▸ **REQUIRED WORK**:
Filter the entries below, keeping every line that has the word "ctime".

▸ **EXTRACTED ENTRIES**:
------
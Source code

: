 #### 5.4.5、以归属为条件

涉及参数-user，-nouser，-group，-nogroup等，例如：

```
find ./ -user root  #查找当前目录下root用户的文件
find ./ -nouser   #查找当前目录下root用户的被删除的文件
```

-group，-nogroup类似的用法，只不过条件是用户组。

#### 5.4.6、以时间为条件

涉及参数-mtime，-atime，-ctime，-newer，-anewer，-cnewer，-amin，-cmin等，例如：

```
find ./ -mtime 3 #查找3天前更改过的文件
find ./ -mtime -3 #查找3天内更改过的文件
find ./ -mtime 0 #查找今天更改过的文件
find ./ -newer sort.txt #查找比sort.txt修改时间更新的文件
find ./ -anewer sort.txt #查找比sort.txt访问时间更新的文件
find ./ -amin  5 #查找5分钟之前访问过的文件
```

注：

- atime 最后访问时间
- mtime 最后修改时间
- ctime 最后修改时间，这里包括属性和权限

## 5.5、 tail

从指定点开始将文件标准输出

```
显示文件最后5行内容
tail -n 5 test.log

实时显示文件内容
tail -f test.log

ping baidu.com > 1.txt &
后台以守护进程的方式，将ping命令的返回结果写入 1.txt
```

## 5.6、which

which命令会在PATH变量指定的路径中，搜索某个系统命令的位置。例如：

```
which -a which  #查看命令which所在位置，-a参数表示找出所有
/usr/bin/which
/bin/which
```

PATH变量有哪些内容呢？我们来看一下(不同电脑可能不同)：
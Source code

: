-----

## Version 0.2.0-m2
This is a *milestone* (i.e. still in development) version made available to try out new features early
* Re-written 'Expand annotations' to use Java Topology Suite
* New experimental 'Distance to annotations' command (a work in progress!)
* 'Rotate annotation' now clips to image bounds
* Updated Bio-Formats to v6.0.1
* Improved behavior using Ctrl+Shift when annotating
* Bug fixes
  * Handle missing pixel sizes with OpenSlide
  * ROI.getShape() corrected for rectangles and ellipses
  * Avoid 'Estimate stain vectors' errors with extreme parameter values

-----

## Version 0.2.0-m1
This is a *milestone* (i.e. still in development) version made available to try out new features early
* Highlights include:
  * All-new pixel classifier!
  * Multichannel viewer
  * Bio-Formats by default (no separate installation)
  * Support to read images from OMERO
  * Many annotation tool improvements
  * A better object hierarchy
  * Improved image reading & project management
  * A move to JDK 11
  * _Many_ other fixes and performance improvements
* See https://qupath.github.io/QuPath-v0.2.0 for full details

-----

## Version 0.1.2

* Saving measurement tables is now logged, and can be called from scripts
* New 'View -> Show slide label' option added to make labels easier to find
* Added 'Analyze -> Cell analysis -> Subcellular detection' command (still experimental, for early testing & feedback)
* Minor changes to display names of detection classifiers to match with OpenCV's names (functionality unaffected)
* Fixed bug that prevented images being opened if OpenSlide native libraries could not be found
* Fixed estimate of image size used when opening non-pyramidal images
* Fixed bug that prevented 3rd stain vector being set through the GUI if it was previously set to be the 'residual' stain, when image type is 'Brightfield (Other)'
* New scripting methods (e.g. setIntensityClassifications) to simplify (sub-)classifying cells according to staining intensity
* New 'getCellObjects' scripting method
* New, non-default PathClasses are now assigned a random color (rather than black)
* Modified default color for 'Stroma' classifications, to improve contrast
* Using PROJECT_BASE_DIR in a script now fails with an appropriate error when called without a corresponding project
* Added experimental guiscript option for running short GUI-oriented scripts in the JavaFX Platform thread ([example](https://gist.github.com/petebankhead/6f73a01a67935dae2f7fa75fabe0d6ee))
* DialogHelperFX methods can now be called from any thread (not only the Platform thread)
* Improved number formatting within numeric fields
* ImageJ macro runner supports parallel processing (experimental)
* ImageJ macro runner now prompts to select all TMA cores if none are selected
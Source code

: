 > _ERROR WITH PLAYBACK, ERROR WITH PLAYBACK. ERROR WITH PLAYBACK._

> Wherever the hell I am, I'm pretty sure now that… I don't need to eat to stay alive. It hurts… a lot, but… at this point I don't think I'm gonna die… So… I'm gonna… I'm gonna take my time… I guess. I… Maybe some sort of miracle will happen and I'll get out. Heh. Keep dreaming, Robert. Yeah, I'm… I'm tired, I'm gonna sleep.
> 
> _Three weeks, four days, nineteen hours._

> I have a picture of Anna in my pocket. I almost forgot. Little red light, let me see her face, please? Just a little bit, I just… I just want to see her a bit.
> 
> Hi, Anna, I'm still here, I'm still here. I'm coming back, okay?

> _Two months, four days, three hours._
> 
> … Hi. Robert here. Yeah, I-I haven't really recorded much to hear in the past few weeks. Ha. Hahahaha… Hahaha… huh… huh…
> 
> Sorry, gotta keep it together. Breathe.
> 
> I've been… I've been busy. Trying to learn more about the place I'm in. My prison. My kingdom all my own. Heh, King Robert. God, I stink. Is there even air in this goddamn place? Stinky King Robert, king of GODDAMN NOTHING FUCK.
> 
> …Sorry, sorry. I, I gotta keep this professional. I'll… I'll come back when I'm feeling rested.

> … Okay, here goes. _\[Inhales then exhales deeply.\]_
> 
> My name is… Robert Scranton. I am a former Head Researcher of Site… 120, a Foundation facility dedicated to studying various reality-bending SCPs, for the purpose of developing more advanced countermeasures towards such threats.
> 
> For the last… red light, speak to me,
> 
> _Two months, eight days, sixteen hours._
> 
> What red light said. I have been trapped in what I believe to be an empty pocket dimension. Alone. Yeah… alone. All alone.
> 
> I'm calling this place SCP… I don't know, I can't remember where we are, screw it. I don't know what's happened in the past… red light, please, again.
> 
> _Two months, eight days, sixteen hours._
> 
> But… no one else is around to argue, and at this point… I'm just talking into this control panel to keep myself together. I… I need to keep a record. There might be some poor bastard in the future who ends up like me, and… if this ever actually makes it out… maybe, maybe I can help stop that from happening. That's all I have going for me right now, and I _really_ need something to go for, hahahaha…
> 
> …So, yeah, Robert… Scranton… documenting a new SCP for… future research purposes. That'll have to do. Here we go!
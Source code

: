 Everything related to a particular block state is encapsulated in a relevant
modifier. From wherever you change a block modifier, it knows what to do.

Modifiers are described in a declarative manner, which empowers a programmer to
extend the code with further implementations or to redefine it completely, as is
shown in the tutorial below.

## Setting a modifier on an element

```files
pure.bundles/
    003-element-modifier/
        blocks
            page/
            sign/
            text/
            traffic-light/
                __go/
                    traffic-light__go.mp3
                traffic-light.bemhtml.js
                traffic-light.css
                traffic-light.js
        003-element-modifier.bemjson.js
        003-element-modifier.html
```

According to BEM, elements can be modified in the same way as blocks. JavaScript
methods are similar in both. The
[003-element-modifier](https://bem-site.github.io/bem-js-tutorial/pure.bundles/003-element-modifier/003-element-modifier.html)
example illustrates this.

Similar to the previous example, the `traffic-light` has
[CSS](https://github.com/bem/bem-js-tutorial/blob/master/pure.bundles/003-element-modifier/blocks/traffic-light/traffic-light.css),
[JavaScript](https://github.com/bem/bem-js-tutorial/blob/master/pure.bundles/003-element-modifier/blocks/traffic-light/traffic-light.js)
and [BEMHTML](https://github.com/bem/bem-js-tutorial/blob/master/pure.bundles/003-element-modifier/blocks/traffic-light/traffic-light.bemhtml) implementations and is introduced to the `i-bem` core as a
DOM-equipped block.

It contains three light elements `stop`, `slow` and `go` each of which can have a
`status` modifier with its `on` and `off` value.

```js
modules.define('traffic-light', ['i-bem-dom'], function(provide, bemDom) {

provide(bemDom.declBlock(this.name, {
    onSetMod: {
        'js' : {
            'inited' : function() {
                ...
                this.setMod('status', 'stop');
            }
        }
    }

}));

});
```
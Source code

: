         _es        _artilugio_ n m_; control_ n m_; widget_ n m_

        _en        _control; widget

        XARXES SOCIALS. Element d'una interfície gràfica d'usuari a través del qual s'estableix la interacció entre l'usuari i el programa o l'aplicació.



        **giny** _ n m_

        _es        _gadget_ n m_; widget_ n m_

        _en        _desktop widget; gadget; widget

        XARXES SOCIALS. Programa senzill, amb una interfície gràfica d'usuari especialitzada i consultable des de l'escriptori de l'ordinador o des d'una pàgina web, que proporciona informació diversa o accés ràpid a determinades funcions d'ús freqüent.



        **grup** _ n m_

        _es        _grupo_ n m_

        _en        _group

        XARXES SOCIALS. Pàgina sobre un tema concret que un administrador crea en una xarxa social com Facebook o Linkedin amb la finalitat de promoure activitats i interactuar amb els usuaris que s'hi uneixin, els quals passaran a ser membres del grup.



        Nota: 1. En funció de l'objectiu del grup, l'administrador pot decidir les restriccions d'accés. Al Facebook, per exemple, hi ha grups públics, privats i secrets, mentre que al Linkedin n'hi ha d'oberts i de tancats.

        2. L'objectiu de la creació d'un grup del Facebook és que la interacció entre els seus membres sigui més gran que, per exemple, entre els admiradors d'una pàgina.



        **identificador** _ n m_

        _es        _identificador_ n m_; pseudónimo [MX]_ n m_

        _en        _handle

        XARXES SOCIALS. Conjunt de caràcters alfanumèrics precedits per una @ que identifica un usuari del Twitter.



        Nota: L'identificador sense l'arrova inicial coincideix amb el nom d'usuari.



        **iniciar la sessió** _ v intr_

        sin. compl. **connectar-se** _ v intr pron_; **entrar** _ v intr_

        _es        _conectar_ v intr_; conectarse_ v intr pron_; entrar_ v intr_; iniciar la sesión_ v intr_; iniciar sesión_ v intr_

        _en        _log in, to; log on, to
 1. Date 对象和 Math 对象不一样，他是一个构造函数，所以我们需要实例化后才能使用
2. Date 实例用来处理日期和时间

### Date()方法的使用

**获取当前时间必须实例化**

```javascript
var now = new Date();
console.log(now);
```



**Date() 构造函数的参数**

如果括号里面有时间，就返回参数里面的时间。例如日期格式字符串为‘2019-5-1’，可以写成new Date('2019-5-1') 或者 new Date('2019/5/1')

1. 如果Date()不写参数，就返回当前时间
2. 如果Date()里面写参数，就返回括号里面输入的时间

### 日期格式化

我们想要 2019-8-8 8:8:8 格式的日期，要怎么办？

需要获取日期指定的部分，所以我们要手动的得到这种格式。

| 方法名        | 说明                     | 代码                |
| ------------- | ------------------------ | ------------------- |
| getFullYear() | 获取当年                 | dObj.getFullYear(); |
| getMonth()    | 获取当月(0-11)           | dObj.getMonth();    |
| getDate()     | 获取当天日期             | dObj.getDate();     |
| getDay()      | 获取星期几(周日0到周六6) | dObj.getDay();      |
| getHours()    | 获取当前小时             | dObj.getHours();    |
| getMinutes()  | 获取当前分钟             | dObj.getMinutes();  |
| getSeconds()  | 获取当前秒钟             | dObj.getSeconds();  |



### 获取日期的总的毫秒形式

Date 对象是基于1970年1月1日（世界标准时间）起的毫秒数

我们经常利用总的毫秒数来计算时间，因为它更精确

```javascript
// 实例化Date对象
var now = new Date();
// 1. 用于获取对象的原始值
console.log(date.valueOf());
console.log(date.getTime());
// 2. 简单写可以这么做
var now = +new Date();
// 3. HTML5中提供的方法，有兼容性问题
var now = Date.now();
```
------
▸ **RESULT OF THIS TASK**:
涉及参数-mtime，-atime，-ctime，-newer，-anewer，-cnewer，-amin，-cmin等，例如：
- ctime 最后修改时间，这里包括属性和权限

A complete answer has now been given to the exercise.